Sponsored Post
This technology guide, “insideHPC Guide to Composable Disaggregated Infrastructure (CDI) Clusters,” will show how the Silicon Mechanics Miranda CDI Cluster™ reference architecture can be a CDI solution blueprint, ideal for tailoring to specific enterprise or other organizational needs and technical issues.
The guide is for a technical person, especially those who might be a sys admin in financial services, life sciences or a similarly compute-intensive field. This individual may be tasked with making CDI work with a realizable ROI or just finding a way to extend the value of their IT investment while still meeting their computing needs.
Technology Use Case Examples
There are several use case areas for which CDI is appropriate. As composable architecture continues to evolve, a variety of technology areas, across a vast range of industries, stand to benefit, i.e. AI, HPC, accelerated data analytics, etc. These workloads greatly benefit from CDI deployment.
It is best practice to keep such systems on-premises. On-premises compute is more cost-effective than cloud-based compute when highly utilized. It’s also important to keep primary storage close to on-premises compute resources to maximize network bandwidth while limiting latency. It’s possible to leverage a range of networking options however typical recommendations are high-speed fabrics like 100 gigabit Ethernet or HDR 200Gb/s InfiniBand.
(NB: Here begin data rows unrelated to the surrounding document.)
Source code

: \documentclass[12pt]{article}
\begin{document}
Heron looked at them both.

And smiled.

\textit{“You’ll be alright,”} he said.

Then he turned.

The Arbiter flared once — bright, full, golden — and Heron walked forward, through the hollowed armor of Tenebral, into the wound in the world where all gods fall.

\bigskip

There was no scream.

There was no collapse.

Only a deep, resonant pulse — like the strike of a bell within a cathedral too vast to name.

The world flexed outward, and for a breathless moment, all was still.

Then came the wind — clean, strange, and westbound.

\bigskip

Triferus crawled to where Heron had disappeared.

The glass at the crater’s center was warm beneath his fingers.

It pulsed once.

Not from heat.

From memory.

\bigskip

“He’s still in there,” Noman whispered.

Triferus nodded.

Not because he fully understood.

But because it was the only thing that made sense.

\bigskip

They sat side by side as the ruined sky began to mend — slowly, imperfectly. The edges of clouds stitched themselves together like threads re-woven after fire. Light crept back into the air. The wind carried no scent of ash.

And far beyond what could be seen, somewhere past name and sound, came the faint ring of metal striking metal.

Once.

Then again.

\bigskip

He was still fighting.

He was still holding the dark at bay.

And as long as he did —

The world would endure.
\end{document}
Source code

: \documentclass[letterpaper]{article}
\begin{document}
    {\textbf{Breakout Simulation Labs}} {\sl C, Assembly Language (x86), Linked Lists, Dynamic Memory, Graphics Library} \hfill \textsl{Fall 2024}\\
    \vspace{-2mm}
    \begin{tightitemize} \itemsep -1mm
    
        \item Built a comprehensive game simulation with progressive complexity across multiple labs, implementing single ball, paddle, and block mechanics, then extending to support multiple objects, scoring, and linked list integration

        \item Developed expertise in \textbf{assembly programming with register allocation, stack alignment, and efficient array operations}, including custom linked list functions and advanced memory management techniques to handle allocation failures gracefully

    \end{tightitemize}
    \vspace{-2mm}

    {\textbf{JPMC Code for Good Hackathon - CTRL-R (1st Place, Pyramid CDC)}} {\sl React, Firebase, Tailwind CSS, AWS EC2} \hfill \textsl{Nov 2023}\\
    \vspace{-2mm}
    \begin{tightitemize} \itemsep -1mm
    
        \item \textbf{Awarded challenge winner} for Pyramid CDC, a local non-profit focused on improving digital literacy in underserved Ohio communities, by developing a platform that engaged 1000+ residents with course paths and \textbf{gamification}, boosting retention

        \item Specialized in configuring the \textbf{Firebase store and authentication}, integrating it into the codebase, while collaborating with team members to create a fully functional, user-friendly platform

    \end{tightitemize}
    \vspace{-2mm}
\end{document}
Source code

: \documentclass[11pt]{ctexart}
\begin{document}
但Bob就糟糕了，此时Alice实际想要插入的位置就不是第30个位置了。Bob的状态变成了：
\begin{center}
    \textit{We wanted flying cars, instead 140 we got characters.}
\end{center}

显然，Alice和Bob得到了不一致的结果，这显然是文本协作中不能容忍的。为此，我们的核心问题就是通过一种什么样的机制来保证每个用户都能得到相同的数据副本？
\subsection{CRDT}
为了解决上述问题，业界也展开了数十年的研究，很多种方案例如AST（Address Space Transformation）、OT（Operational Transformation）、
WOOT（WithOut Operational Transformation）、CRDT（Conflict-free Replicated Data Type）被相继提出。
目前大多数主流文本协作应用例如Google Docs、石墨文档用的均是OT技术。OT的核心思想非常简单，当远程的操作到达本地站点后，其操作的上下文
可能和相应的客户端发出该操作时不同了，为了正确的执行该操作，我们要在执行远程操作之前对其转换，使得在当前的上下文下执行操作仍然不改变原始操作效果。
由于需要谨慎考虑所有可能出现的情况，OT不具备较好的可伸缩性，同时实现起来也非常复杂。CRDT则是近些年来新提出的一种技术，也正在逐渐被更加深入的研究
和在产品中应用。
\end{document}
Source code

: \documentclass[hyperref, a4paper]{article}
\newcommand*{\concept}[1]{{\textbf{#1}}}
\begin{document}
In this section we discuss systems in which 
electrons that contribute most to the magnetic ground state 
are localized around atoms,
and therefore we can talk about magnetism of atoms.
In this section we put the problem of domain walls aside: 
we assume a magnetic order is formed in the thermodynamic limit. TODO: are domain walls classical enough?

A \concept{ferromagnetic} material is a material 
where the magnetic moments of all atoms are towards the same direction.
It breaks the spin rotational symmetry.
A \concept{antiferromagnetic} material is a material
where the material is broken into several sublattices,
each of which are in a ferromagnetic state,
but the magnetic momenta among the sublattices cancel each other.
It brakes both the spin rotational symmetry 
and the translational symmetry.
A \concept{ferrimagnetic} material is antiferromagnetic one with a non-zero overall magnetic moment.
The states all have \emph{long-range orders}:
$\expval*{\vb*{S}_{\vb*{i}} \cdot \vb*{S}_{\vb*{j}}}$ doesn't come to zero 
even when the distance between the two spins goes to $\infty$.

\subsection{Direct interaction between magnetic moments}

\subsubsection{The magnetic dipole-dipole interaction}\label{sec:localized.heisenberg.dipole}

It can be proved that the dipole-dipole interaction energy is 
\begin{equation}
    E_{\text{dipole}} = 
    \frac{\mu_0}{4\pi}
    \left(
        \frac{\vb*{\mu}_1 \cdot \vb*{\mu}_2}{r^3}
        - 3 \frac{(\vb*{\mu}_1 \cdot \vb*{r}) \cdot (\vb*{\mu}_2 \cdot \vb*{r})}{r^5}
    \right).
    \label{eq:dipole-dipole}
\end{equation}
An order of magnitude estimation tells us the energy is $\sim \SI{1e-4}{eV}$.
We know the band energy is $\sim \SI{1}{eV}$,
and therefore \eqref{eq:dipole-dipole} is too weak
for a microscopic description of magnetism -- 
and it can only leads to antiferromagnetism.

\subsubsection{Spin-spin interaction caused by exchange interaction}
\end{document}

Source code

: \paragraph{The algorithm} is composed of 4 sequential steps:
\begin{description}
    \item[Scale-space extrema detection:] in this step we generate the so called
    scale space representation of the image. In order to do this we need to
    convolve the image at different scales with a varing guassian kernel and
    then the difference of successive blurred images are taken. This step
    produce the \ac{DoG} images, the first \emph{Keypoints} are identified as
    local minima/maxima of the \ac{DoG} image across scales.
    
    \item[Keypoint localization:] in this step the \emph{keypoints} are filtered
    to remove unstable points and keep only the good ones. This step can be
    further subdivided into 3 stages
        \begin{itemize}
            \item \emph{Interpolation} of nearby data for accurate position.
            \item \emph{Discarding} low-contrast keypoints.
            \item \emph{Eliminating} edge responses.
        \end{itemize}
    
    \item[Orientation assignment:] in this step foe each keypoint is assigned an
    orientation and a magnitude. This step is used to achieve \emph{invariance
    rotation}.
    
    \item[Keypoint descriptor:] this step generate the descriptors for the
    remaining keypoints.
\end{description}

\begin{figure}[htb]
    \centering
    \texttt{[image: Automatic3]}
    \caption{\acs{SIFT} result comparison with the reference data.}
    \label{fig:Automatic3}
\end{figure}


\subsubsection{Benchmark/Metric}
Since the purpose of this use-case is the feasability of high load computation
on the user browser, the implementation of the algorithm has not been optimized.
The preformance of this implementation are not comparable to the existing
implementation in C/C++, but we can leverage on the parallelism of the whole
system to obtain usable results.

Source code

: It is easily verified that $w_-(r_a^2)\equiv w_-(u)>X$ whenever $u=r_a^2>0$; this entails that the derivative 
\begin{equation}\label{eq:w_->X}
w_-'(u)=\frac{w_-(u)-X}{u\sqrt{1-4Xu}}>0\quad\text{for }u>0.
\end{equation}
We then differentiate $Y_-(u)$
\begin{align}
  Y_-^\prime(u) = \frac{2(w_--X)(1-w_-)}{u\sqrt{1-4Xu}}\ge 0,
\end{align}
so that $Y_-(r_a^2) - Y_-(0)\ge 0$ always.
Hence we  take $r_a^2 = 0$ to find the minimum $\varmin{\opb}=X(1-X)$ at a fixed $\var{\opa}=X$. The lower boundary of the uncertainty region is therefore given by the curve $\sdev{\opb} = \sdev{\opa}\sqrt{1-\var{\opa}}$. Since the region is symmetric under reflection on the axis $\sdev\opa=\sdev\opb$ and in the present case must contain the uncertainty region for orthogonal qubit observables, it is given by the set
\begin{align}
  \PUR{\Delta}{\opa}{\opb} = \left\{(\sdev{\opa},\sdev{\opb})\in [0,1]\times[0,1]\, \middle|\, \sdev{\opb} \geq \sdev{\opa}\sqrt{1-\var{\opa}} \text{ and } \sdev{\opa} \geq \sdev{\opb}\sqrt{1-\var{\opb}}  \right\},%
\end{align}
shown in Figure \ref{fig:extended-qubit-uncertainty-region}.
Another important consideration is that the size of the data set is just as important as the quality of the model, so allowance for a modern AI-focused storage architecture should be a priority. Traditional storage like NAS often can’t keep pace. Bandwidth is limited to around 10 gigabits per second and it’s not scalable enough for AI workloads. Similarly, the workaround of fast local storage doesn’t work for modern parallel problems because it results in constantly copying data in and out of nodes which congests the network.
AI optimized storage should be parallel and support a single namespace data lake. This enables the storage to deliver large data sets to compute nodes for model training. AI optimized storage must also support high bandwidth fabrics like 100 gigabit Ethernet or HDR 200Gb/s InfiniBand. A good storage solution should also enable object storage tiering to remain cost effective and to serve as an affordable long-term, scalable storage option for regulatory retention requirements.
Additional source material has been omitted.